2019/11/15
コラム
親が不動産などの資産を持っていると、親の死後に相続が発生します。
基本的に相続は権利を持つ方が譲り受けますが、ときに権利がなくなるケースがあります。
今回は、相続する権利があったのに相続できないケースとして、「相続欠格」と「相続人廃除」の違いについてご紹介します。
相続欠格とは、相続人が民法で定める以下の事由に該当した場合、将来の相続権を失うことをいいます。
(1)被相続人や、自分と同じ順位の相続権があるほかの相続人を故意に死亡させた(または死亡させようとした)
被相続人の遺産を、少しでも多く自分が有利に手に入れるために、被相続人や自分と同じ順位の相続権がある方を死亡させた、または死亡させようとして罪に問われた場合です。
なお、被相続人や自分と同じ順位の相続権のある方が介護が必要であると知りながら、食事を与えなかったり家に数日間置き去りにして外出したりする行為も該当します(保護責任者遺棄罪)。
(2)被相続人が殺害されたことを知りながら、告発や告訴をしなかった
万が一被相続人が殺害されたことを知ったら、相続人は犯人を告発または告訴しなければなりません。
しかし、犯人をかばって告発や告訴をしなかった場合は相続権を失います。
ただし、告発や告訴をするべき人物が小さい子どもの場合は除きます。
(3)被相続人の遺言書を、脅したりだましたりして遺言の取り消しや変更を妨害した
一度作成した遺言書は、被相続人の希望があれば内容を変更したり取り消したりすることができます。
しかし、そのことを知った相続人が被相続人を脅す、またはだますなどの行為を行なって遺言書の内容を変更することや取り消すことを妨害した場合は、相続欠格にあたります。
また、遺言書の内容を変える、もしくは取り消す意思がない被相続人に対して、自分にとって有利な内容に無理やり変更させたり取り消させたりすることもNGです。
(4)被相続人の遺言書を偽造・変更・破棄・隠ぺいした
被相続人の遺言書を発見した相続人が、自分が不利にならないように内容を偽造・変更したり、遺言書そのものを破棄・隠ぺいしたりすると相続権を失います。
上記のように、自分が有利に遺産を相続できるようにするために悪質な行為をはたらくと、相続権を失うのです。
なお、相続欠格がきっかけで失った相続人の権利は被相続人が生前に許さないかぎり、二度と回復することはありません。
相続人廃除は、被相続人が家庭裁判所に申し立てをすることで、相続人に相続の資格を失わせることができる制度です。

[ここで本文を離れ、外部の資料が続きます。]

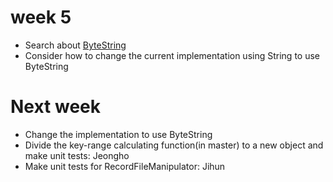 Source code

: # week 5

- Search about [ByteString](https://protobuf.dev/reference/java/api-docs/com/google/protobuf/ByteString)
- Consider how to change the current implementation using String to use ByteString


# Next week

- Change the implementation to use ByteString
- Divide the key-range calculating function(in master) to a new object and make unit tests: Jeongho
- Make unit tests for RecordFileManipulator: Jihun

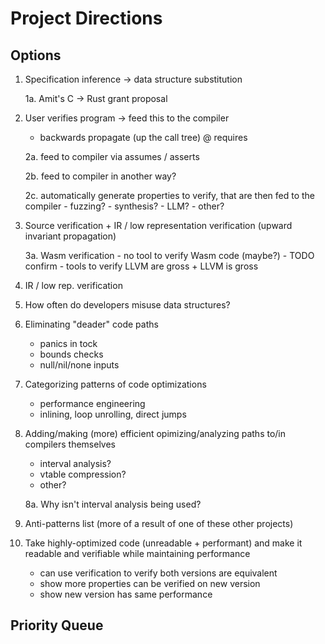 # Project Directions

## Options

1. Specification inference -> data structure substitution

    1a. Amit's C -> Rust grant proposal

2. User verifies program -> feed this to the compiler 
    - backwards propagate (up the call tree) @ requires

    2a. feed to compiler via assumes / asserts

    2b. feed to compiler in another way?

    2c. automatically generate properties to verify, that are then fed to the
    compiler
        - fuzzing?
        - synthesis?
        - LLM?
        - other?

3. Source verification + IR / low representation verification (upward invariant
propagation)

    3a. Wasm verification
        - no tool to verify Wasm code (maybe?) - TODO confirm
        - tools to verify LLVM are gross + LLVM is gross

4. IR / low rep. verification

5. How often do developers misuse data structures?

6. Eliminating "deader" code paths
    - panics in tock
    - bounds checks
    - null/nil/none inputs

7. Categorizing patterns of code optimizations
    - performance engineering
    - inlining, loop unrolling, direct jumps

8. Adding/making (more) efficient opimizing/analyzing paths to/in compilers
themselves
    - interval analysis?
    - vtable compression?
    - other?

    8a. Why isn't interval analysis being used?

9. Anti-patterns list (more of a result of one of these other projects)

10. Take highly-optimized code (unreadable + performant) and make it readable
and verifiable while maintaining performance
    - can use verification to verify both versions are equivalent
    - show more properties can be verified on new version
    - show new version has same performance

## Priority Queue

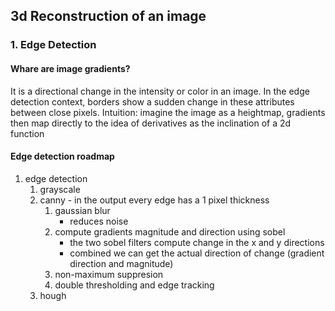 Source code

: ## 3d Reconstruction of an image

### 1. Edge Detection

#### Whare are image gradients?

It is a directional change in the intensity or color in an image.
In the edge detection context, borders show a sudden change in these attributes between close pixels.
Intuition: imagine the image as a heightmap, gradients then map directly to the idea of derivatives as the inclination of a 2d function

#### Edge detection roadmap

1. edge detection
    1. grayscale
    2. canny - in the output every edge has a 1 pixel thickness
        1. gaussian blur
            * reduces noise
        2. compute gradients magnitude and direction using sobel
            * the two sobel filters compute change in the x and y directions
            * combined we can get the actual direction of change (gradient direction and magnitude)
        3. non-maximum suppresion
        4. double thresholding and edge tracking
    3. hough
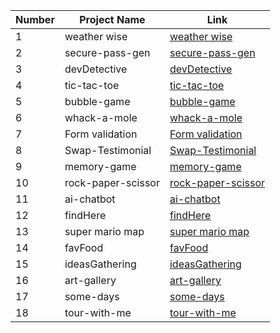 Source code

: | Number | Project Name       | Link                                                |
|--------|--------------------|-----------------------------------------------------|
| 1      | weather wise       | [weather wise](https://weather-wise-qqqf4v9kt-deepali-1508.vercel.app/)         |
| 2      | secure-pass-gen    | [secure-pass-gen](https://secure-pass-ejhg9366l-deepali-1508.vercel.app/)         |
| 3      | devDetective        | [devDetective](https://dev-detective-1bilq8ksm-deepali-1508.vercel.app/)          |
| 4      | tic-tac-toe         | [tic-tac-toe](https://tic-tac-ke7u9m85m-deepali-1508.vercel.app/)               |
| 5      | bubble-game        | [bubble-game](https://bubble-game-g3ubjqpmf-deepali-1508.vercel.app/)          |
| 6      | whack-a-mole       | [whack-a-mole](https://whack-a-mole-q11eq3zq7-deepali-1508.vercel.app/)         |
| 7      | Form validation    | [Form validation](https://form-validation-wktqopuq8-deepali-1508.vercel.app/index.html)  |
| 8      | Swap-Testimonial   | [Swap-Testimonial](https://testimonial-6v4hpcdcw-deepali-1508.vercel.app/)     |
| 9      | memory-game        | [memory-game](https://memory-game-mskb9xolj-deepali-1508.vercel.app/)         |
| 10     | rock-paper-scissor | [rock-paper-scissor](https://rock-paper-scissor-j0efj6b8a-deepali-1508.vercel.app/) |
| 11     | ai-chatbot         | [ai-chatbot](https://chatbot-15azgna4d-deepali-1508.vercel.app/)             |
| 12     | findHere           | [findHere](https://findhere.vercel.app/)            |
| 13     | super mario map    | [super mario map](#)                                  |
| 14     | favFood            | [favFood](https://fav-food-one.vercel.app/)          |
| 15     | ideasGathering     | [ideasGathering](https://idea-gathering.vercel.app/) |
| 16     | art-gallery        | [art-gallery](https://art-gallery-blue-chi.vercel.app/) |
| 17     | some-days          | [some-days](https://some-days.vercel.app/)          |
| 18     | tour-with-me       | [tour-with-me](https://tour-with-me.vercel.app/)    |
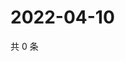 # 2022-04-10

共 0 条

<!-- BEGIN WEIBO -->
<!-- 最后更新时间 Sun Apr 10 2022 20:20:21 GMT+0800 (China Standard Time) -->

<!-- END WEIBO -->

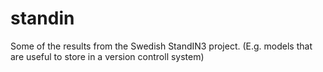 # standin
Some of the results from the Swedish StandIN3 project. (E.g. models that are useful to store in a version controll system)  
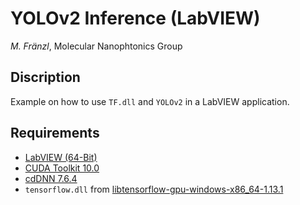 # YOLOv2 Inference (LabVIEW)

*M. Fränzl*, Molecular Nanophtonics Group

## Discription

Example on how to use `TF.dll` and `YOLOv2` in a LabVIEW application.

## Requirements 

- [LabVIEW (64-Bit)](https://www.ni.com/en-us/support/downloads/software-products/download.labview.html)
- [CUDA Toolkit 10.0](https://developer.nvidia.com/cuda-10.0-download-archive)
- [cdDNN 7.6.4](https://developer.nvidia.com/rdp/cudnn-archive)
- `tensorflow.dll` from [libtensorflow-gpu-windows-x86_64-1.13.1](https://storage.googleapis.com/tensorflow/libtensorflow/libtensorflow-gpu-windows-x86_64-1.13.1.zip)


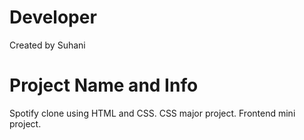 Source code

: # Developer 

Created by Suhani
 
# Project Name and Info

Spotify clone using HTML and CSS. 
CSS major project.
Frontend mini project.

被相続人の意思によって影響をうけることが、相続欠格との大きな違いです。
ただ、被相続人がその人物を嫌いだからといった安易な理由では、相続人の資格を失わせることはできません。
そのため、以下のような特定の行為をした者が相続人廃除の対象者となります。
(1)相続人が被相続人に対して心理的・身体的な暴力をふるった場合や、相当な屈辱を与えた場合
(2)相続欠格に該当する事由以外の重大な罪を犯して有罪判決を受けた場合
(3)浪費やギャンブルなどで被相続人に多額の借金を払わせたり、反社会団体への加入など問題行動を繰り返した場合
(4)財産目当ての結婚や養子縁組をした場合や、不倫などの不貞行為をはたらいた場合
上記のように、社会通念上、廃除されて当然とみなされる者が相続人廃除の対象となります。

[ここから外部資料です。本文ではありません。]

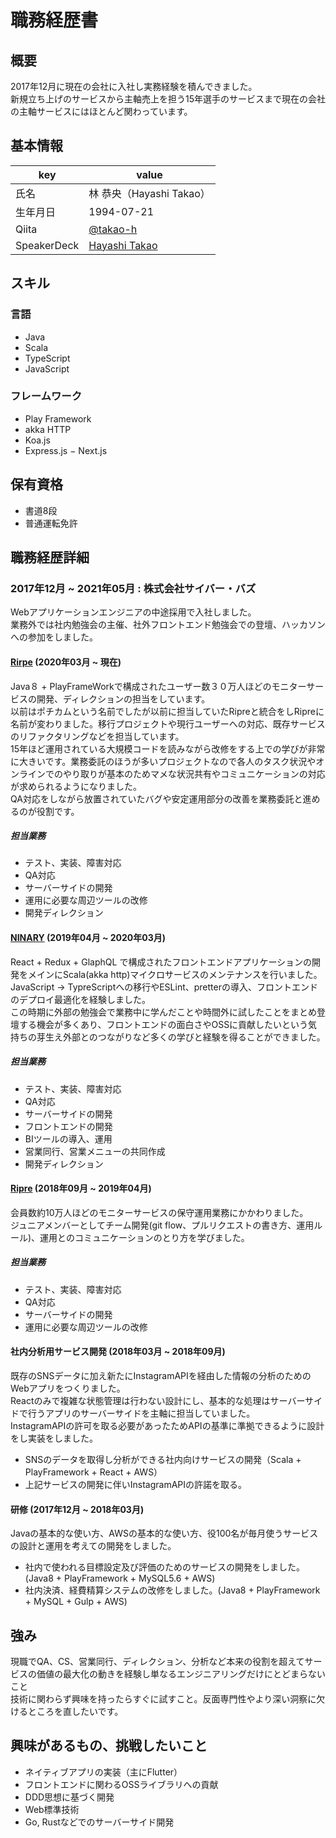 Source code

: # 職務経歴書
## 概要
2017年12月に現在の会社に入社し実務経験を積んできました。<br>
新規立ち上げのサービスから主軸売上を担う15年選手のサービスまで現在の会社の主軸サービスにはほとんど関わっています。
## 基本情報
|key|value|
|---|---|
|氏名|林 恭央（Hayashi Takao）|
|生年月日|1994-07-21|
|Qiita|[@takao-h](https://qiita.com/takao-h)|
|SpeakerDeck|[Hayashi Takao](https://speakerdeck.com/remrem0090)|
## スキル
### 言語
- Java
- Scala
- TypeScript
- JavaScript

### フレームワーク
- Play Framework
- akka HTTP
- Koa.js
- Express.js
− Next.js
## 保有資格
- 書道8段
- 普通運転免許

## 職務経歴詳細
### 2017年12月 ~ 2021年05月 : 株式会社サイバー・バズ<br>
Webアプリケーションエンジニアの中途採用で入社しました。<br>
業務外では社内勉強会の主催、社外フロントエンド勉強会での登壇、ハッカソンへの参加をしました。

#### [Rirpe](https://ripre.com/) (2020年03月 ~ 現在)
 Java８ + PlayFrameWorkで構成されたユーザー数３０万人ほどのモニターサービスの開発、ディレクションの担当をしています。<br>
以前はポチカムという名前でしたが以前に担当していたRipreと統合をしRipreに名前が変わりました。移行プロジェクトや現行ユーザーへの対応、既存サービスのリファクタリングなどを担当しています。<br>
15年ほど運用されている大規模コードを読みながら改修をする上での学びが非常に大きいです。業務委託のほうが多いプロジェクトなので各人のタスク状況やオンラインでのやり取りが基本のためマメな状況共有やコミュニケーションの対応が求められるようになりました。<br>
QA対応をしながら放置されていたバグや安定運用部分の改善を業務委託と進めるのが役割です。

##### 担当業務
- テスト、実装、障害対応
- QA対応
- サーバーサイドの開発
- 運用に必要な周辺ツールの改修
- 開発ディレクション
#### [NINARY](https://ninary.jp/) (2019年04月 ~ 2020年03月)
React + Redux + GlaphQL で構成されたフロントエンドアプリケーションの開発をメインにScala(akka http)マイクロサービスのメンテナンスを行いました。<br>
JavaScript → TypreScriptへの移行やESLint、pretterの導入、フロントエンドのデプロイ最適化を経験しました。<br>
この時期に外部の勉強会で業務中に学んだことや時間外に試したことをまとめ登壇する機会が多くあり、フロントエンドの面白さやOSSに貢献したいという気持ちの芽生え外部とのつながりなど多くの学びと経験を得ることができました。
##### 担当業務
- テスト、実装、障害対応
- QA対応
- サーバーサイドの開発
- フロントエンドの開発
- BIツールの導入、運用
- 営業同行、営業メニューの共同作成
- 開発ディレクション

#### [Ripre](https://ripre.com/) (2018年09月 ~ 2019年04月)
会員数約10万人ほどのモニターサービスの保守運用業務にかかわりました。<br>
ジュニアメンバーとしてチーム開発(git flow、プルリクエストの書き方、運用ルール)、運用とのコミュニケーションのとり方を学びました。
##### 担当業務
- テスト、実装、障害対応
- QA対応
- サーバーサイドの開発
- 運用に必要な周辺ツールの改修

#### 社内分析用サービス開発 (2018年03月 ~ 2018年09月)
既存のSNSデータに加え新たにInstagramAPIを経由した情報の分析のためのWebアプリをつくりました。<br>
Reactのみで複雑な状態管理は行わない設計にし、基本的な処理はサーバーサイドで行うアプリのサーバーサイドを主軸に担当していました。<br>
InstagramAPIの許可を取る必要があったためAPIの基準に準拠できるように設計をし実装をしました。
- SNSのデータを取得し分析ができる社内向けサービスの開発（Scala + PlayFramework + React + AWS）
- 上記サービスの開発に伴いInstagramAPIの許諾を取る。
#### 研修 (2017年12月 ~ 2018年03月)
Javaの基本的な使い方、AWSの基本的な使い方、役100名が毎月使うサービスの設計と運用を考えての開発をしました。
- 社内で使われる目標設定及び評価のためのサービスの開発をしました。(Java8 + PlayFramework + MySQL5.6 + AWS)
- 社内決済、経費精算システムの改修をしました。(Java8 + PlayFramework + MySQL + Gulp + AWS)


## 強み
現職でQA、CS、営業同行、ディレクション、分析など本来の役割を超えてサービスの価値の最大化の動きを経験し単なるエンジニアリングだけにとどまらないこと<br>
技術に関わらず興味を持ったらすぐに試すこと。反面専門性やより深い洞察に欠けるところを直したいです。
## 興味があるもの、挑戦したいこと
- ネイティブアプリの実装（主にFlutter）
- フロントエンドに関わるOSSライブラリへの貢献
- DDD思想に基づく開発
- Web標準技術
- Go, Rustなどでのサーバーサイド開発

しかしながら、二度と相続人の資格を回復できない相続欠格とは違い、相続人廃除は資格を回復できる場合があります。
被相続人が生前に相続人廃除の原因となった問題を許し、家庭裁判所へ廃除を取り消すために必要な手続きをすると、許された相続人は相続権を回復することができるのです。
相続人が相続権を失ってしまうには、よほどの原因がある場合です。
譲り受けるはずだった財産を、自らの過ちで権利を失ってしまわないようにご注意ください。